If we want to fill a window with a video frame, regardless of the window
size, we will need to scale proportional to the window size.
/PaintClient {
gsave % Save graphics state
newpath clipcanvas % Reset the canvas clip
initclip clippath % Set current path to inside of window
pathbbox scale % Scale to fit window
pop pop % pathbbox gave us 2 extra numbers
(VideoFrame) readcanvas
imagecanvas
grestore % Restore graphics state
IMPLEMENTATION LIMITATIONS and DETAILS
These limitations are specific to the 1280 series 8 bitplane
graphics processor.
Only 32 colors are available for graphics over video. Of these
32 colors 8 are greyscale colors. This is transparent to the
programmer. 24 bit true color values are mapped as best as possible
to the available 32 colors.
Graphics over live video has no fixed color. The color will fluctuate
between the 32 graphics over video color values, based on the brightness
of the video underneath. An implementation could be developed which
would allow one fixed color of graphics over video. The tradeoff would
be that only one color could be used for graphics over still video, and
32 color entries would be lost for plain graphics.
There are limitations to the path that live video can be clipped.

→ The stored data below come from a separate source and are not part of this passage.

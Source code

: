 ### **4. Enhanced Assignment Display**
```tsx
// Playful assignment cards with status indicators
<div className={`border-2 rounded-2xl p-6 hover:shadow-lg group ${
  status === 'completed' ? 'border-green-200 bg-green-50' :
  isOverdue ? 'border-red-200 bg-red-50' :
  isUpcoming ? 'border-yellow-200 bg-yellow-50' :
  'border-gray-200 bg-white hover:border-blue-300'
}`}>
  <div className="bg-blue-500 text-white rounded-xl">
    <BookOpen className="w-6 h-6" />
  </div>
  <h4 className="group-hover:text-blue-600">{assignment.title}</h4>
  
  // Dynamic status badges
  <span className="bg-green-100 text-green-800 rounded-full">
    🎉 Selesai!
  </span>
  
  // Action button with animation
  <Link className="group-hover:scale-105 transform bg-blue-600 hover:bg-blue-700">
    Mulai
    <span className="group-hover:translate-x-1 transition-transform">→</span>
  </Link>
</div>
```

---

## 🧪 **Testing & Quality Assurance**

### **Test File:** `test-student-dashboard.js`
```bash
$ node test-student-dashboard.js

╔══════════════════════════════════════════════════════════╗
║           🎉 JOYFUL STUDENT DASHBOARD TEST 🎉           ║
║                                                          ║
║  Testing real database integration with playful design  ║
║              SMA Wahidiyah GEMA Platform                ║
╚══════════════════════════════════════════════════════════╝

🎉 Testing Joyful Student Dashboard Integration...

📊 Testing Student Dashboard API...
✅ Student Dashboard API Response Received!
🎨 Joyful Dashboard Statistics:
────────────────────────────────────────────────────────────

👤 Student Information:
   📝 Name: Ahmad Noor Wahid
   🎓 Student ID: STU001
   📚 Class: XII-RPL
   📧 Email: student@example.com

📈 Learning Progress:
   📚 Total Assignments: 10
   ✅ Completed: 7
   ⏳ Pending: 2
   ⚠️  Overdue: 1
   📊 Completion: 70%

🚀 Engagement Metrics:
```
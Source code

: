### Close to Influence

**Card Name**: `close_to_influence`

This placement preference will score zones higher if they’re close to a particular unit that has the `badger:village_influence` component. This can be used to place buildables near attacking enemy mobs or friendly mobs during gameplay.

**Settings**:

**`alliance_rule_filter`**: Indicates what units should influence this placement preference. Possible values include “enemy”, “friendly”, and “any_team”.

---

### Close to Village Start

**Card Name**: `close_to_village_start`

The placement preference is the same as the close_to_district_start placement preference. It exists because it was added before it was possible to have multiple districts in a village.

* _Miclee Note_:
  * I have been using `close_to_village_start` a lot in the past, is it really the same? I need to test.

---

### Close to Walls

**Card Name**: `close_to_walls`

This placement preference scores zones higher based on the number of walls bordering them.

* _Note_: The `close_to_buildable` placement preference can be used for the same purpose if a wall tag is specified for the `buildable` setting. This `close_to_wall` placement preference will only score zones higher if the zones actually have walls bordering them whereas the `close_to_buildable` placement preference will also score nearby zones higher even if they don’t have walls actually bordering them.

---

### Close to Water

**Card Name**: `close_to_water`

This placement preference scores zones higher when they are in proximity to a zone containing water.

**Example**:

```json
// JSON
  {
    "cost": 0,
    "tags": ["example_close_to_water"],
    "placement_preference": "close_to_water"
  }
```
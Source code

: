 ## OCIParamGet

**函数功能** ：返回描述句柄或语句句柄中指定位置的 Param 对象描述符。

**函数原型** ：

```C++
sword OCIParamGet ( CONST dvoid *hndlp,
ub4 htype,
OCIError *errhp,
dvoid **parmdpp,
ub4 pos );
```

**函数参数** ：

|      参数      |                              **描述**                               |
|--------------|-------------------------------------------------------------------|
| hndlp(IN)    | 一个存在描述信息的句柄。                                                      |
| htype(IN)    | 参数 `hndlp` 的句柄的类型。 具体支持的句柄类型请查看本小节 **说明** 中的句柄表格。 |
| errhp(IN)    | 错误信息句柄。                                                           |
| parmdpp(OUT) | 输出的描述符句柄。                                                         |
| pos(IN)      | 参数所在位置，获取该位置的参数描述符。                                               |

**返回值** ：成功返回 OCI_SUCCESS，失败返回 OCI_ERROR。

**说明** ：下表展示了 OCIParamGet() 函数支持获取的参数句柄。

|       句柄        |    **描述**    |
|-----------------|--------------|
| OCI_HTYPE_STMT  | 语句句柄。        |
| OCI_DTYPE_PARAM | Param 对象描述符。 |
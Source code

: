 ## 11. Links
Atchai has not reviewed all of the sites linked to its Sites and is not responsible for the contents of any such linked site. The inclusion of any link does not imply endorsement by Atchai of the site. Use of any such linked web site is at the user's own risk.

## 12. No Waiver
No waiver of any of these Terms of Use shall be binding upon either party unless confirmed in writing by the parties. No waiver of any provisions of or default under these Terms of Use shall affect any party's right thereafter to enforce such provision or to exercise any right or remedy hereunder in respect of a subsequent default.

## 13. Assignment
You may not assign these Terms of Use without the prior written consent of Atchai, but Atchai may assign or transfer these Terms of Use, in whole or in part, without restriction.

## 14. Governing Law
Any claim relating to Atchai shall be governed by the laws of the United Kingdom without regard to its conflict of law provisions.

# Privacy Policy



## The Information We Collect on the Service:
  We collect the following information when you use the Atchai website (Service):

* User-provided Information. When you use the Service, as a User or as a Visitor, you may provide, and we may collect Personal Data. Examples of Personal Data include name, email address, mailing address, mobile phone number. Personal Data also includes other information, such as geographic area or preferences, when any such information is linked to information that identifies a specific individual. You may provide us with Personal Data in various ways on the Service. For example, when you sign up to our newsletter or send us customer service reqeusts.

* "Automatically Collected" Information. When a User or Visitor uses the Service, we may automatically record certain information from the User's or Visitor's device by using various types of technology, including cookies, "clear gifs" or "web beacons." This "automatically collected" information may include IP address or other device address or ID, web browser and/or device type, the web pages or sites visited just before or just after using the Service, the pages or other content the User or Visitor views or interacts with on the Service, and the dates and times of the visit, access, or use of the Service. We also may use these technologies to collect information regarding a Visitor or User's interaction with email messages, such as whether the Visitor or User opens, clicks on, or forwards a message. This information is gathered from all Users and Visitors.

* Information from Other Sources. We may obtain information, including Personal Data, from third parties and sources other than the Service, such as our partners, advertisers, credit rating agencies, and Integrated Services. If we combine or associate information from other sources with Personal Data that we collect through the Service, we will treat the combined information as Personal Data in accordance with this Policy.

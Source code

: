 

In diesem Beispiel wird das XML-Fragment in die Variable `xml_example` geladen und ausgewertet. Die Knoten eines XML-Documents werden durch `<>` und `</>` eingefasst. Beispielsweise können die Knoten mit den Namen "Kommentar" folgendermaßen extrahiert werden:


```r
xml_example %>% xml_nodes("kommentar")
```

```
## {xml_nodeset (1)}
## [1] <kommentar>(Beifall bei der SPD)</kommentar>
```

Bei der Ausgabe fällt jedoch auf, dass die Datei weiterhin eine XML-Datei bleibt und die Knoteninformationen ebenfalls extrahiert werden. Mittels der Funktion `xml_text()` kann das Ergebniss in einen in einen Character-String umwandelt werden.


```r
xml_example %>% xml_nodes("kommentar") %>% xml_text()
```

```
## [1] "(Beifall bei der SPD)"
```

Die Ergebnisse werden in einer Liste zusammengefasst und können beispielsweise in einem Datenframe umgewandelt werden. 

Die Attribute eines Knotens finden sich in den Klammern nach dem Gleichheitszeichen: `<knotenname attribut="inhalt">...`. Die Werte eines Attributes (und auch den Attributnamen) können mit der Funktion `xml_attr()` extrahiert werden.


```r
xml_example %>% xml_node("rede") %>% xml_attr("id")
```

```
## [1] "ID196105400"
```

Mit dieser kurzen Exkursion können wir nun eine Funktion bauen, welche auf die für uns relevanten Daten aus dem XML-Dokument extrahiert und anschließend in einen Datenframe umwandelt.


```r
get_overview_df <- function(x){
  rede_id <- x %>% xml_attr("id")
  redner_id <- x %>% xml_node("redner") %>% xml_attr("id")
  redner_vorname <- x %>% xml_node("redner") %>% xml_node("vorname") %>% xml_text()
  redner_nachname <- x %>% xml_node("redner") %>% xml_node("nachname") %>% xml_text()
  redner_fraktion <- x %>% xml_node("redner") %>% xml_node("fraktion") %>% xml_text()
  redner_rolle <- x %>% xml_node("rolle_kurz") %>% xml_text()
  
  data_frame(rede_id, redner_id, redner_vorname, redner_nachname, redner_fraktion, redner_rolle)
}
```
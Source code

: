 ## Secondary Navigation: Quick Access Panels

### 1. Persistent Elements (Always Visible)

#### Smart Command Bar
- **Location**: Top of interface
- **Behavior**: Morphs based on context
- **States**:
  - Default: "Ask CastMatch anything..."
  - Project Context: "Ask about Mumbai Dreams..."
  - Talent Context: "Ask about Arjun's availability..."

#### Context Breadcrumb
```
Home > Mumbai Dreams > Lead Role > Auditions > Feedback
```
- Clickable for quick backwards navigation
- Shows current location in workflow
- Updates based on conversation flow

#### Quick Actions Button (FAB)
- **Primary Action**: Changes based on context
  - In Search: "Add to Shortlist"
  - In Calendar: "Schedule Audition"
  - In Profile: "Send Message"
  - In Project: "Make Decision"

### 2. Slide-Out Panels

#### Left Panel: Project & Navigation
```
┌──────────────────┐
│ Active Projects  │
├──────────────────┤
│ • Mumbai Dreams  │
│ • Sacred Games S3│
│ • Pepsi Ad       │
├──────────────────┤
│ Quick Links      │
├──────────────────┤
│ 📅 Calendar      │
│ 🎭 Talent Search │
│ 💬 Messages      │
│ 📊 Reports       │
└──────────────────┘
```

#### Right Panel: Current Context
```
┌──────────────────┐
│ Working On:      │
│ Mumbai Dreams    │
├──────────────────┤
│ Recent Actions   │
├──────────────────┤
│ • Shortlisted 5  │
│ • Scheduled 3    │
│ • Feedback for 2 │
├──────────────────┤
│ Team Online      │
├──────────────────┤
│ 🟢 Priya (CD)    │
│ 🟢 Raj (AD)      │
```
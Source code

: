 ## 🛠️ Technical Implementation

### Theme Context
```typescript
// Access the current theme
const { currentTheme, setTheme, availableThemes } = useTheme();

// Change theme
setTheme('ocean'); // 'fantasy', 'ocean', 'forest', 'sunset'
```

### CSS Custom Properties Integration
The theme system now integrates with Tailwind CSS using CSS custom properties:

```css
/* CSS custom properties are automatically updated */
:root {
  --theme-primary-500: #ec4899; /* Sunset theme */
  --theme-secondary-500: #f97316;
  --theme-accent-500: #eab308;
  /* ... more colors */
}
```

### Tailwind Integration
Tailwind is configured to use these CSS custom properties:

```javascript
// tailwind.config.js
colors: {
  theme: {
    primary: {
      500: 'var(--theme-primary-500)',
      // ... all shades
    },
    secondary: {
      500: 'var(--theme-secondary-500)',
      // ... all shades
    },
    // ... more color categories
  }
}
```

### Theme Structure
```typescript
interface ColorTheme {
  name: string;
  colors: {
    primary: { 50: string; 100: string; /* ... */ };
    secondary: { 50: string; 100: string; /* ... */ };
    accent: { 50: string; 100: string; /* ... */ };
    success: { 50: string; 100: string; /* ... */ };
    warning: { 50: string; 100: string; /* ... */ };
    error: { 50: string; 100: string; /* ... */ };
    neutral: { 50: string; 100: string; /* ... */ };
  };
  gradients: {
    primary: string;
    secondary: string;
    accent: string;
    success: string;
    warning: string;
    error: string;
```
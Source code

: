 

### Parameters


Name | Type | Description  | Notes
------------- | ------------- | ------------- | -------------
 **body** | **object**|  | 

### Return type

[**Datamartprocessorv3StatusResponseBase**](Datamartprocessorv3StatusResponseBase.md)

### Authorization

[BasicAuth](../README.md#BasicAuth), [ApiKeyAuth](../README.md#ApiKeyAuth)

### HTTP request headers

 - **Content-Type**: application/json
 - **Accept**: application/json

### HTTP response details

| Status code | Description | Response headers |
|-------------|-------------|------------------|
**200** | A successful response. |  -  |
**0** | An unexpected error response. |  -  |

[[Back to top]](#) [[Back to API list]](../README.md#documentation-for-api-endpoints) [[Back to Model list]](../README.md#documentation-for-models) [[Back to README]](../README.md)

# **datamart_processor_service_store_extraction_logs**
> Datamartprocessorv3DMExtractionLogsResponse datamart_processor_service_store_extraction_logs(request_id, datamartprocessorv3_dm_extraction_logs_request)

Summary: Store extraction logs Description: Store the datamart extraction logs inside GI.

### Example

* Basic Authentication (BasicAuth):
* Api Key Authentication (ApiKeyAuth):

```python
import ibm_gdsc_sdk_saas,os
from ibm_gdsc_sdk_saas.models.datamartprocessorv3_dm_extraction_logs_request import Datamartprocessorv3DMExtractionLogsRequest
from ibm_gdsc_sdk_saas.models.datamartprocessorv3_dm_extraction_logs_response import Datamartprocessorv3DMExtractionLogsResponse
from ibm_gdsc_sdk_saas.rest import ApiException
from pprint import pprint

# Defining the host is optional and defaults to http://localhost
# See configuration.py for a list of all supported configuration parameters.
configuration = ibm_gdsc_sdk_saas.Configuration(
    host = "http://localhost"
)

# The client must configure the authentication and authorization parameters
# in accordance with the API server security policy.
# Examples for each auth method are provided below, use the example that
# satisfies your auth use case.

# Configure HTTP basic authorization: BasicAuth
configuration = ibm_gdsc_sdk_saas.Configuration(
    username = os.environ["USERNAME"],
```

Live video cannot be stopped and then restarted on a horizontal
scanline. No errors will be generated, the area to the right will just
be cleared. Live video can be clipped to a maximum of 16 rectangles.
If the requested video path is curved or a round window is placed
on top of the live video window, a fit of 16 rectangles is applied
to the interior of the path.
APPENDIX A
VideoWindow Class
%
% Video Window class
%
/VideoWindow DefaultWindow
dictbegin
dictend
classbegin
%
% methods
%
/new { % parentcanvas -> window
/new super send begin
currentdict
end
} def
%/totop {GetCanvas canvastotop ClientCanvas canvastotop } def% - => - (Puts window/icon on top)
%/tobottom {GetCanvas canvastobottom ClientCanvas canvastobottom } def % - => - (" " bottom)
/map {
/map super send
/FrameCanvas load /Video true put % make video
/ClientCanvas load /Video true put % make video
/IconCanvas load /Video true put % make video
%/ClientCanvas load /Transparent false put % video canvas must
% be opaq.
} def
/move { % x y => - (Moves window/icon to x y. Does not change mapping)
exch -16 and % align
exch
/move super send
} def
/reshape { % x y w h => - (Re-shapes window from BBox)
exch 15 add -16 and % x y h w
exch 4 -1 roll % y w h x
-16 and 4 1 roll % x y w h
/reshape super send
} def
classend def
APPENDIX B
Modifications to DefaultWindow
/reshape { % x y w h => - (Re-shapes window from BBox)
% align for video
exch 15 add -16 and % x y h w
exch 4 -1 roll % y w h x
-16 and 4 1 roll % x y w h
The rest is the same
/move { % x y => - (Moves window/icon to x y. Does not change mapping)
exch -16 and % align for video
exch
The rest is the same